_Task statement_
Only one portion of the data is to be written out: from the line bearing "Energiemanagement: Arduino Pro Mini 5V" through the line bearing "Bilderkennung mit KI: Raspberry Pi 4B". Write it exactly as it appears.

═══ Material for the task ═══

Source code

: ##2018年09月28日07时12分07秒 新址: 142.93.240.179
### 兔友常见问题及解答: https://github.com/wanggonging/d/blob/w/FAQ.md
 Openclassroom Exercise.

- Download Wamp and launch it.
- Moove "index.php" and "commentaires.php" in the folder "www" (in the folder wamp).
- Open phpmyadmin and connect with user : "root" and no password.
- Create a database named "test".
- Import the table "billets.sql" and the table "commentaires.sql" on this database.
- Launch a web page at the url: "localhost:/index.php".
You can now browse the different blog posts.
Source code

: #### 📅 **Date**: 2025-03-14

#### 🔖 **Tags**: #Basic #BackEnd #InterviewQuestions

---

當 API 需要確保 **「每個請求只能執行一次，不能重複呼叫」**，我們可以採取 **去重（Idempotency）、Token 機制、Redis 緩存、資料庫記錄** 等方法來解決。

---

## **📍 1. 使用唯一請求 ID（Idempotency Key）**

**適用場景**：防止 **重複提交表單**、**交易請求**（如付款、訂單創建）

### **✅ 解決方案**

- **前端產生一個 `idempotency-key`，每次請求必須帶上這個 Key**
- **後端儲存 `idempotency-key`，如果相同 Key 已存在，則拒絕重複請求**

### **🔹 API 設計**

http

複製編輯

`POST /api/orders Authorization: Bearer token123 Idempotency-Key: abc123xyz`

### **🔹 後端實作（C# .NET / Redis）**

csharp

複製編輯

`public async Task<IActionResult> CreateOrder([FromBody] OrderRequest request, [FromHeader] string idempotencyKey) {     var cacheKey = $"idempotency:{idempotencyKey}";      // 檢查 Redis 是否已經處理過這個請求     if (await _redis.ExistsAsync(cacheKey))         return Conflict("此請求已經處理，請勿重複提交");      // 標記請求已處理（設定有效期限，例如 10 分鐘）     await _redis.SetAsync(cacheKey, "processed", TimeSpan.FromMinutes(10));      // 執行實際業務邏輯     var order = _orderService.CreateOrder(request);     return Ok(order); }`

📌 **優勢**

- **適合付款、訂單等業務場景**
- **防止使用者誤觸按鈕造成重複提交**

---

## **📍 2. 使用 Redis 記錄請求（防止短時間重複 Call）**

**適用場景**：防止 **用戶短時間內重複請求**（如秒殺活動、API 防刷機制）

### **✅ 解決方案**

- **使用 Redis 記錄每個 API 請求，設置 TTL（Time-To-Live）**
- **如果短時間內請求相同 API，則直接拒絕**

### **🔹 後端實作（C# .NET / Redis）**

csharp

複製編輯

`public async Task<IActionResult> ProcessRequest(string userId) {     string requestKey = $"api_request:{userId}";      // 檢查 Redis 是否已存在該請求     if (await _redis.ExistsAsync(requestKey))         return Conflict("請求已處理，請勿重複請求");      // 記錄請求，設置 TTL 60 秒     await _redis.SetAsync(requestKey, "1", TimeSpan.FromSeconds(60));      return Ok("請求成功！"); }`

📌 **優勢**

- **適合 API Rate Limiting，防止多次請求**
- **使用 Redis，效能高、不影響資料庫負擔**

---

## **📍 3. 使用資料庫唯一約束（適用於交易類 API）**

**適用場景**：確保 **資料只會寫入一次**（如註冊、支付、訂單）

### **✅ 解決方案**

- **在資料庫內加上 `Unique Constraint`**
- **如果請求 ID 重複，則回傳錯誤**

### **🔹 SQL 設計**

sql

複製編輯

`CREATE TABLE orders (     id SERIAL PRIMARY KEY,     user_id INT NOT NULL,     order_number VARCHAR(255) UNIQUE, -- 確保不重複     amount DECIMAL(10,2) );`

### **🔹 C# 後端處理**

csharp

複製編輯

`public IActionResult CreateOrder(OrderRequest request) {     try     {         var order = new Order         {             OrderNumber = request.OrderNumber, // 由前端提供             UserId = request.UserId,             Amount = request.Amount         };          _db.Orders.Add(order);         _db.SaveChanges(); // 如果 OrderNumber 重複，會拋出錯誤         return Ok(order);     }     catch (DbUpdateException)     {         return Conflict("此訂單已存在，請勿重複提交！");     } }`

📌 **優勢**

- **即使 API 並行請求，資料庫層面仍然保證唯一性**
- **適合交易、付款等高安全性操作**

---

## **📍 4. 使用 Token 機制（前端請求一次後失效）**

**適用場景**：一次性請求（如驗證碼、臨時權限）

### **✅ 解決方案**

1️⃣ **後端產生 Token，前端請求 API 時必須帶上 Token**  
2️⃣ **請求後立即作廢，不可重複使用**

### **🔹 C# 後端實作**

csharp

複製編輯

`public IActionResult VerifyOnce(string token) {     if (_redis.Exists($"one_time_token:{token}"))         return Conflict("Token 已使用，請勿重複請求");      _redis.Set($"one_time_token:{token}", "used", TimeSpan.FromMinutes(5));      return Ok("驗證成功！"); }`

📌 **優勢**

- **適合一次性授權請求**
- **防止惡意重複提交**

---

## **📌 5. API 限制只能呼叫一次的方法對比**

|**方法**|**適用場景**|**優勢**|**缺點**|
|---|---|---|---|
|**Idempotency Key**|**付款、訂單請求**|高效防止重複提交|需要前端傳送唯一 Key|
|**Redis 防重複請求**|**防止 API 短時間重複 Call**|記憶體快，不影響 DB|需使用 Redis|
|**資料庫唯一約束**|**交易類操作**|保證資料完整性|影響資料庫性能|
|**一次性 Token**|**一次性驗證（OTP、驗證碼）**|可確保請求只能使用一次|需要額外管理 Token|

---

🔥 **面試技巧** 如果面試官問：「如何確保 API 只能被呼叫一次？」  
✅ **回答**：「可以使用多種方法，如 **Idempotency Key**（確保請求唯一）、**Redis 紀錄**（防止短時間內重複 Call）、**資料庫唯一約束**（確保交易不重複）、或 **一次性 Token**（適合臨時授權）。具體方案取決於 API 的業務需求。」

═══
═══ Material for the task ═══

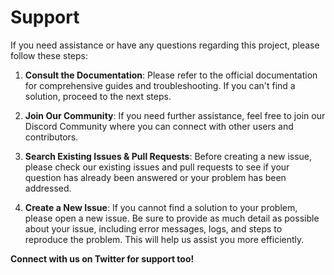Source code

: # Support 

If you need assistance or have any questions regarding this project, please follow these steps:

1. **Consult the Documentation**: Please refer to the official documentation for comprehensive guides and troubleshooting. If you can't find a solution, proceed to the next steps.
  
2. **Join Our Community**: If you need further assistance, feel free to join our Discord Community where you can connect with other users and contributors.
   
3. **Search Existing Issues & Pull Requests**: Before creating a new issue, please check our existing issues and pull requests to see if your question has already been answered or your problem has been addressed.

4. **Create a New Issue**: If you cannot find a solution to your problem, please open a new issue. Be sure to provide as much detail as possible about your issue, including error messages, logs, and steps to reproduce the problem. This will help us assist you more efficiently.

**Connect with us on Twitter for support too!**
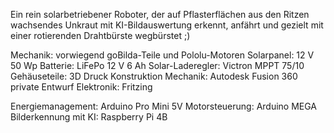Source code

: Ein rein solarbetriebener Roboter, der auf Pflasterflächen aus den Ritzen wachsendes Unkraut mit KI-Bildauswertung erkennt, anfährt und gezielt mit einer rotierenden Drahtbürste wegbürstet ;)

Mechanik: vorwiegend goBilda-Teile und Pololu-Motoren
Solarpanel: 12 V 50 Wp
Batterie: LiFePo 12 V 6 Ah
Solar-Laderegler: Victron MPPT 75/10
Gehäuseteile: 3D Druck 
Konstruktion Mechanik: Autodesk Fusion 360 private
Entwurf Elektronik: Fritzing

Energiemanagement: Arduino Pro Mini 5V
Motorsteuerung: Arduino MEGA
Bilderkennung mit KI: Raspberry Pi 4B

═══

_Answer space_
Energiemanagement: Arduino Pro Mini 5V
Motorsteuerung: Arduino MEGA
Bilderkennung mit KI: Raspberry Pi 4B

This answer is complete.